Wie Schulleiterin Katja Leipold vor der Zeugnisübergabe stolz feststellte, bestanden alle 20 Schüler der ehemaligen Klasse 9a die Abschlussprüfung der Mittelschule, 80 Prozent davon erwarben auch den qualifizierenden Schulabschuss. Die Jahrgangsbesten sind allesamt Mädchen: Kerstin Feser mit 1,6, Anika Poschmann mit 1,7 und Kyana Lambey mit 2,0. Dazu kamen fünf externe Schüler die allesamt den "Quali" bestanden. Die Zeugnisübergabe wurde mit Bildern der Schüler aus Kindheitstagen und Ausschnitten ihrer Lieblingslieder stimmungsvoll gestaltet.
Nach dem schwungvollen Auftakt, der Chor der fünften Klasse sang "ein Hoch auf uns", stellte Schulleiterin Katja Leipold das Erinnern und das Vergessen an den Anfang ihrer Rede. Es gebe sicher vieles aus den fünf Jahren an der Mittelschule, an das sich die Schüler erinnern, aber noch viel mehr, das sie vergessen haben. Das sei so, weil das Gehirn alles, was den Menschen einprasselt, in wichtig und unwichtig trenne. Doch funktioniere das Gedächtnis nicht wie eine Bibliothek, die Erinnerungen würden bei jedem Abruf mit Erfahrungen und Wissen manipuliert, deshalb gäbe es so viel grandiose Kindheiten und Eltern, die schon immer alles gewusst haben.

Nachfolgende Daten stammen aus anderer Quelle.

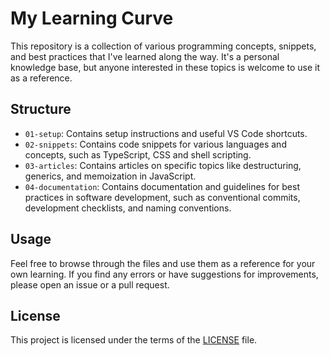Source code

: # My Learning Curve

This repository is a collection of various programming concepts, snippets, and best practices that I've learned along the way. It's a personal knowledge base, but anyone interested in these topics is welcome to use it as a reference.

## Structure

- `01-setup`: Contains setup instructions and useful VS Code shortcuts.
- `02-snippets`: Contains code snippets for various languages and concepts, such
  as TypeScript, CSS and shell scripting.
- `03-articles`: Contains articles on specific topics like destructuring, generics, and memoization in JavaScript.
- `04-documentation`: Contains documentation and guidelines for best practices in software development, such as conventional commits, development checklists, and naming conventions.

## Usage

Feel free to browse through the files and use them as a reference for your own learning. If you find any errors or have suggestions for improvements, please open an issue or a pull request.

## License

This project is licensed under the terms of the [LICENSE](LICENSE) file.
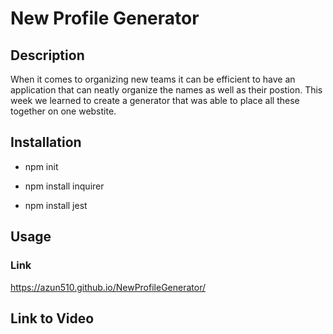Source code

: # New Profile Generator
  
## Description
  When it comes to organizing new teams it can be efficient to have an application that can neatly organize the names as well as their postion. This week we learned to create a generator that was able to place all these together on one webstite. 
  
## Installation 

  * npm init
  
  * npm install inquirer
  
  * npm install jest
  
## Usage 

### Link

https://azun510.github.io/NewProfileGenerator/

## Link to Video
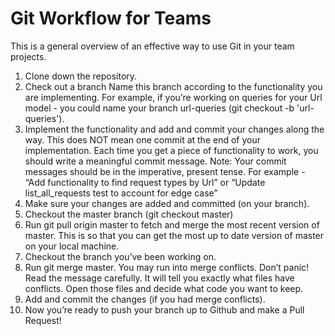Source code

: # Git Workflow for Teams
This is a general overview of an effective way to use Git in your team projects.

1. Clone down the repository.
2. Check out a branch Name this branch according to the functionality you are implementing. 
For example, if you’re working on queries for your Url model - you could name your branch url-queries (git checkout -b 'url-queries').
3. Implement the functionality and add and commit your changes along the way. This does NOT mean one commit at the end of your implementation. Each time you get a piece of functionality to work, you should write a meaningful commit message. Note: Your commit messages should be in the imperative, present tense. For example - “Add functionality to find request types by Url” or “Update list_all_requests test to account for edge case”
4. Make sure your changes are added and committed (on your branch).
5. Checkout the master branch (git checkout master)
6. Run git pull origin master to fetch and merge the most recent version of master. This is so that you can get the most up to date version of master on your local machine.
7. Checkout the branch you’ve been working on.
8. Run git merge master. You may run into merge conflicts. Don’t panic! Read the message carefully. It will tell you exactly what files have conflicts. Open those files and decide what code you want to keep.
9. Add and commit the changes (if you had merge conflicts).
10. Now you’re ready to push your branch up to Github and make a Pull Request!
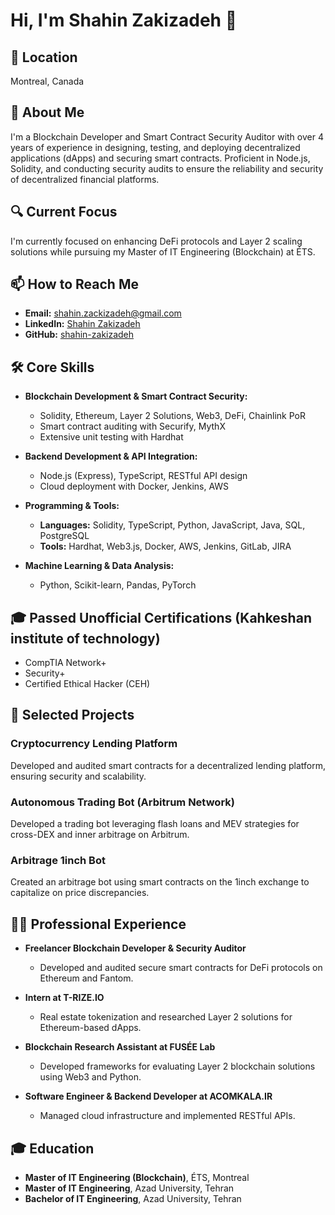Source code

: # Hi, I'm Shahin Zakizadeh 👋

## 📍 Location
Montreal, Canada

## 🚀 About Me
I'm a Blockchain Developer and Smart Contract Security Auditor with over 4 years of experience in designing, testing, and deploying decentralized applications (dApps) and securing smart contracts. Proficient in Node.js, Solidity, and conducting security audits to ensure the reliability and security of decentralized financial platforms.

## 🔍 Current Focus
I'm currently focused on enhancing DeFi protocols and Layer 2 scaling solutions while pursuing my Master of IT Engineering (Blockchain) at ÉTS.

## 📫 How to Reach Me
- **Email:** [shahin.zackizadeh@gmail.com](mailto:shahin.zackizadeh@gmail.com)
- **LinkedIn:** [Shahin Zakizadeh](https://www.linkedin.com/in/shahin-zakizadeh/)
- **GitHub:** [shahin-zakizadeh](https://github.com/shahin-zakizadeh)

## 🛠 Core Skills
- **Blockchain Development & Smart Contract Security:**
  - Solidity, Ethereum, Layer 2 Solutions, Web3, DeFi, Chainlink PoR
  - Smart contract auditing with Securify, MythX
  - Extensive unit testing with Hardhat

- **Backend Development & API Integration:**
  - Node.js (Express), TypeScript, RESTful API design
  - Cloud deployment with Docker, Jenkins, AWS

- **Programming & Tools:**
  - **Languages:** Solidity, TypeScript, Python, JavaScript, Java, SQL, PostgreSQL
  - **Tools:** Hardhat, Web3.js, Docker, AWS, Jenkins, GitLab, JIRA

- **Machine Learning & Data Analysis:**
  - Python, Scikit-learn, Pandas, PyTorch

## 🎓 Passed Unofficial Certifications (Kahkeshan institute of technology)
- CompTIA Network+
- Security+
- Certified Ethical Hacker (CEH)

## 🌟 Selected Projects
### Cryptocurrency Lending Platform
Developed and audited smart contracts for a decentralized lending platform, ensuring security and scalability.

### Autonomous Trading Bot (Arbitrum Network)
Developed a trading bot leveraging flash loans and MEV strategies for cross-DEX and inner arbitrage on Arbitrum.

### Arbitrage 1inch Bot
Created an arbitrage bot using smart contracts on the 1inch exchange to capitalize on price discrepancies.

## 👨‍💻 Professional Experience
- **Freelancer Blockchain Developer & Security Auditor**
  - Developed and audited secure smart contracts for DeFi protocols on Ethereum and Fantom.

- **Intern at T-RIZE.IO**
  - Real estate tokenization and researched Layer 2 solutions for Ethereum-based dApps.

- **Blockchain Research Assistant at FUSÉE Lab**
  - Developed frameworks for evaluating Layer 2 blockchain solutions using Web3 and Python.

- **Software Engineer & Backend Developer at ACOMKALA.IR**
  - Managed cloud infrastructure and implemented RESTful APIs.

## 🎓 Education
- **Master of IT Engineering (Blockchain)**, ÉTS, Montreal
- **Master of IT Engineering**, Azad University, Tehran
- **Bachelor of IT Engineering**, Azad University, Tehran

Drei Ratschläge gab die Rektorin den Schülern mit auf den Weg: "Kopf hoch – schaut nicht nur auf's Handy – und überlegt, warum Google, Apple und Microsoft scheinbar kostenlos vieles möglich machen." Auch solle jeder auf seine Sprache achten, auch in sozialen Netzwerken. Vor allem aber: "Schätzt das Erleben in der Realität – habt Spaß am Leben und alles Gute!":
Ein paar Erinnerungen samt Bildern präsentierten die Schüler wenig später. Vom ersten Ausflug als fünfte Klasse zur Würzburger Residenz über den Eisbahnbesuch vor zwei Jahren bis zur Phase der Berufsfindung im Jahr 2018 und der Abschlussfahrt nach München mit Besuch der Bavaria Filmstudios.

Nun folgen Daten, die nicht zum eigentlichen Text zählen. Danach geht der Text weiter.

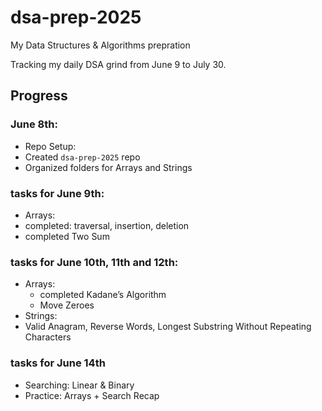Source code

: # dsa-prep-2025
My Data Structures & Algorithms prepration

Tracking my daily DSA grind from June 9 to July 30.

##  Progress

###  June 8th:
-  Repo Setup:
  - Created `dsa-prep-2025` repo
  - Organized folders for Arrays and Strings

### tasks for June 9th:
-  Arrays:
  - completed: traversal, insertion, deletion
  - completed Two Sum
 
### tasks for June 10th, 11th and 12th:
- Arrays:
  -  completed Kadane’s Algorithm
  -  Move Zeroes
-  Strings:
  - Valid Anagram, Reverse Words, Longest Substring Without Repeating Characters

### tasks for June 14th
  - Searching: Linear & Binary
  -	Practice: Arrays + Search Recap

  
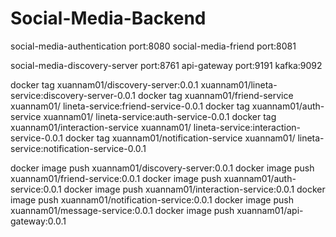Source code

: # Social-Media-Backend
social-media-authentication port:8080
social-media-friend port:8081

social-media-discovery-server port:8761
api-gateway port:9191
kafka:9092

docker tag xuannam01/discovery-server:0.0.1 xuannam01/lineta-service:discovery-server-0.0.1
docker tag xuannam01/friend-service xuannam01/ lineta-service:friend-service-0.0.1
docker tag xuannam01/auth-service xuannam01/ lineta-service:auth-service-0.0.1
docker tag xuannam01/interaction-service xuannam01/ lineta-service:interaction-service-0.0.1
docker tag xuannam01/notification-service xuannam01/ lineta-service:notification-service-0.0.1

docker image push xuannam01/discovery-server:0.0.1
docker image push xuannam01/friend-service:0.0.1
docker image push xuannam01/auth-service:0.0.1
docker image push xuannam01/interaction-service:0.0.1
docker image push xuannam01/notification-service:0.0.1
docker image push xuannam01/message-service:0.0.1
docker image push xuannam01/api-gateway:0.0.1
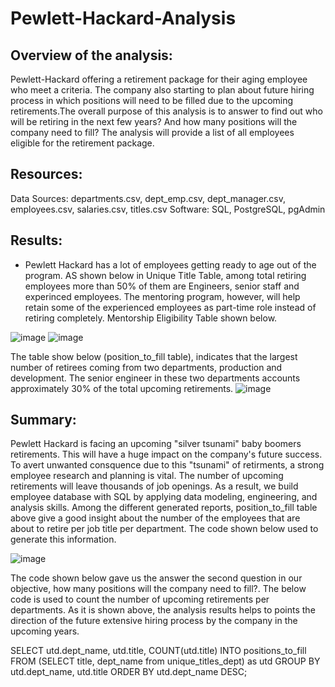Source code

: # Pewlett-Hackard-Analysis

## Overview of the analysis: 
Pewlett-Hackard offering a retirement package for their aging employee who meet a criteria. The company also starting to plan about future hiring process in which positions will need to be filled due to the upcoming retirements.The overall purpose of this analysis is to answer to find out who will be retiring in the next few years? And how many positions will the company need to fill? The analysis will provide a list of all employees eligible for the retirement package.

## Resources: 
Data Sources: departments.csv, dept_emp.csv, dept_manager.csv, employees.csv, salaries.csv, titles.csv
Software: SQL, PostgreSQL, pgAdmin


## Results: 
* Pewlett Hackard has a lot of employees getting ready to age out of the program. AS shown below in Unique Title Table, among total retiring employees more than 50% of them are Engineers, senior staff and experinced employees. The mentoring program, however, will help retain some of the experienced employees as part-time role instead of retiring completely. Mentorship Eligibility Table shown below.

![image](https://user-images.githubusercontent.com/114262970/203775948-213ca94b-044a-423b-b668-67bc9e2441be.png) ![image](https://user-images.githubusercontent.com/114262970/203778805-b376ea51-197f-4d96-bb72-10f036dcb7d0.png)

The table show below (position_to_fill table), indicates that the largest number of retirees coming from two departments, production and development. The senior engineer in these two departments accounts approximately 30% of the total upcoming retirements.
![image](https://user-images.githubusercontent.com/114262970/203791579-c7905018-7aab-40d5-bcf9-fe9e3dc91102.png)

## Summary:
Pewlett Hackard is facing an upcoming "silver tsunami" baby boomers retirements. This will have a huge impact on the company's future success. To avert unwanted consquence due to this "tsunami" of retirments, a strong employee research and planning is vital. The number of upcoming retirements will leave thousands of job openings. As a result, we build employee database with SQL by applying data modeling, engineering, and analysis skills. Among the different generated reports, position_to_fill table above give a good insight about the number of the employees that are about to retire per job title per department. The code shown below used to generate this information.

![image](https://user-images.githubusercontent.com/114262970/203798035-2b177049-d540-4eba-80eb-8290775b792b.png)
 <source media="(prefers-color-scheme: dark)" srcset="https://user-images.githubusercontent.com/114262970/203798035-2b177049-d540-4eba-80eb-8290775b792b.png">

The code shown below gave us the answer the second question in our objective, how many positions will the company need to fill?. The below code is used to count the number of upcoming retirements per departments. As it is shown above, the analysis results helps to points the direction of the future extensive hiring process by the company in the upcoming years. 

SELECT utd.dept_name, utd.title, COUNT(utd.title) 
INTO positions_to_fill
FROM (SELECT title, dept_name from unique_titles_dept) as utd
GROUP BY utd.dept_name, utd.title
ORDER BY utd.dept_name DESC;
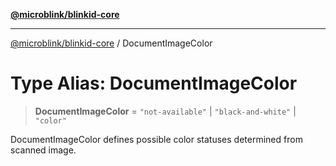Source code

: [**@microblink/blinkid-core**](../README.md)

***

[@microblink/blinkid-core](../README.md) / DocumentImageColor

# Type Alias: DocumentImageColor

> **DocumentImageColor** = `"not-available"` \| `"black-and-white"` \| `"color"`

DocumentImageColor defines possible color statuses determined from scanned
image.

Für den Schulverband gratulierte sein Vorsitzender Wieland Gsell den Schülern. Er zeigte sich über das Motto "All eyez on uz" als Hommage an den Raper 2Pac etwas erschrocken, kennt er doch dessen Vita. Er schaffte es von ganz unten an die Spitze der Billboard Charts, wurde aber auch angeschossen, saß wegen sexueller Belästigung im Gefängnis und fand mit 25 Jahren einen gewaltsamen Tod. Auch wenn 2Pac zwei Jahre auf einer besseren Schule als die glücklichsten seines Lebens bezeichnete und sozial engagiert war, sei er als Vorbild nicht geeignet. Er riet den Absolventen: "Denkt nicht nur ans Geld, sondern auch an die Werte, die euch Eltern und Schule vermittelten.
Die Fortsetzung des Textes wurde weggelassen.